Collected data:
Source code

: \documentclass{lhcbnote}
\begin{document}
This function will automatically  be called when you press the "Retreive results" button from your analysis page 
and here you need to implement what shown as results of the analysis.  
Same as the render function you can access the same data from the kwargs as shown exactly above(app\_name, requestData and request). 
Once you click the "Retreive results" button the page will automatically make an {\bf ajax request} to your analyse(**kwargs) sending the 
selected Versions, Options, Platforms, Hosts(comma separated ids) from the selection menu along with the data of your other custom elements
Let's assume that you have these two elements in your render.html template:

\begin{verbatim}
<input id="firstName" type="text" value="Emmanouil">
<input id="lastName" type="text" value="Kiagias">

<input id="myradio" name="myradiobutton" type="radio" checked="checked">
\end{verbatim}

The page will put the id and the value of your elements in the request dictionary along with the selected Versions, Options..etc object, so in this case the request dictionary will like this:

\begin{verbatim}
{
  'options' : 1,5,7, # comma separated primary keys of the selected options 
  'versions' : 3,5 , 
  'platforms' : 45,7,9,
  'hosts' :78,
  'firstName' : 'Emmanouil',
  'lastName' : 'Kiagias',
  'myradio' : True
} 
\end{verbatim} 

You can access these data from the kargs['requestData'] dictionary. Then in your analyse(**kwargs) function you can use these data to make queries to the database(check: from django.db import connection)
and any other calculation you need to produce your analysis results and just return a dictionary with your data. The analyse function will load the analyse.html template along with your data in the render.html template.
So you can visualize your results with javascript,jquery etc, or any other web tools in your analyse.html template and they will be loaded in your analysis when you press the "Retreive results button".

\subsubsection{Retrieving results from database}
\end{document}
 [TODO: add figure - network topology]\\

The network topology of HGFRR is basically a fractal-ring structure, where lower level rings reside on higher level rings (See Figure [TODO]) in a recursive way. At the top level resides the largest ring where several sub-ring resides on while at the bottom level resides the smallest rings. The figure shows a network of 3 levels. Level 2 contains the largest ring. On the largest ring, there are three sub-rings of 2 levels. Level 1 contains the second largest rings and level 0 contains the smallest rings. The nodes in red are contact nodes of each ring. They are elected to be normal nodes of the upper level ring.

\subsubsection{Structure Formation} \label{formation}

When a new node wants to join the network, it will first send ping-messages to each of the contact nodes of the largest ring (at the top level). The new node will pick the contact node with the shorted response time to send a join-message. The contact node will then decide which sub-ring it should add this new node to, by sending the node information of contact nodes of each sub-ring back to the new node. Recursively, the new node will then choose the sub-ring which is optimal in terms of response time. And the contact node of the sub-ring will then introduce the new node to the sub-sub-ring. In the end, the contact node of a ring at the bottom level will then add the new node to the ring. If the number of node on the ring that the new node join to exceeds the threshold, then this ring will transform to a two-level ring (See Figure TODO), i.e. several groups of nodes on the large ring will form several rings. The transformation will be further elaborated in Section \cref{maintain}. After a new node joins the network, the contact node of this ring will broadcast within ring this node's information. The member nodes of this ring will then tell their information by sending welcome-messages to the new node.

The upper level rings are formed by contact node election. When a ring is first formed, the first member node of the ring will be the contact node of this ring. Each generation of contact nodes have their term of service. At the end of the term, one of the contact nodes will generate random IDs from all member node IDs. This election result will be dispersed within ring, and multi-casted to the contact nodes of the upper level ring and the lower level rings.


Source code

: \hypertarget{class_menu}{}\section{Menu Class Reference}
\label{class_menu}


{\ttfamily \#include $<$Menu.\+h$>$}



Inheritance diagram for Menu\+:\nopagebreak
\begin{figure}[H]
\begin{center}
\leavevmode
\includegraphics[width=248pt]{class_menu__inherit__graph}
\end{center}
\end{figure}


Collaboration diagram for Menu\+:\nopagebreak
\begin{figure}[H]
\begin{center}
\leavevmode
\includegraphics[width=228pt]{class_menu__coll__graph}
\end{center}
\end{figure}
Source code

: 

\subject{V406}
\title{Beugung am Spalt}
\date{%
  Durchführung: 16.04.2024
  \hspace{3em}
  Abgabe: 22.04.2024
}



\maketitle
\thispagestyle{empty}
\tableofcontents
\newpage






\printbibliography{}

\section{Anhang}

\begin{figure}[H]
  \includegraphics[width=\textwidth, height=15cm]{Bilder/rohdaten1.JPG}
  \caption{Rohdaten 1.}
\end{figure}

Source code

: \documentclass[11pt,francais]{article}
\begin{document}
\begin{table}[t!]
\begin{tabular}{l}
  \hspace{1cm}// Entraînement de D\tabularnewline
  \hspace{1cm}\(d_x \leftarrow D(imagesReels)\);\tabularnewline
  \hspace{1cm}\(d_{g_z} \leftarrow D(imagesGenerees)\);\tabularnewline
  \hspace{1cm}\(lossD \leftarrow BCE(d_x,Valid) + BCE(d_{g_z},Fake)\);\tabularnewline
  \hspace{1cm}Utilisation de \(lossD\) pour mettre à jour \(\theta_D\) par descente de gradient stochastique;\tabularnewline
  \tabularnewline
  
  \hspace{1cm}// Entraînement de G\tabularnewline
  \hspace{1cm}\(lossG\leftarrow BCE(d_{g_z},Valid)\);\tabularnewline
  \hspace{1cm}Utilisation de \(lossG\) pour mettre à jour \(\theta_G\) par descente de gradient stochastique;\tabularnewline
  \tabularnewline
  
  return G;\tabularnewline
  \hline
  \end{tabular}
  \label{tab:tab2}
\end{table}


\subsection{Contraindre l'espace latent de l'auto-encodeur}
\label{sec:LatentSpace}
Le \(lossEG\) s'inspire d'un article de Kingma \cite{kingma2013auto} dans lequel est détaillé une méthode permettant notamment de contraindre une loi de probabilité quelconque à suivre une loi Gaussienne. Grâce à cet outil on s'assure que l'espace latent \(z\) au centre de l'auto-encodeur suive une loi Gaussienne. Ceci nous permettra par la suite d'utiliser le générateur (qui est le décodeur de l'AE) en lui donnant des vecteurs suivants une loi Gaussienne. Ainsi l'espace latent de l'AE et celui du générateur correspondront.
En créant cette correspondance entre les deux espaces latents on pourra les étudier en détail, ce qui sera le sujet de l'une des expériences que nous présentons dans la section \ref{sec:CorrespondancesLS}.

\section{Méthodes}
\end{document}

*YOUR TASK*.
Whenever a line above has the word "return" in it, copy that line.

*TASK ANSWER*.
and any other calculation you need to produce your analysis results and just return a dictionary with your data. The analyse function will load the analyse.html template along with your data in the render.html template.
  return G;\tabularnewline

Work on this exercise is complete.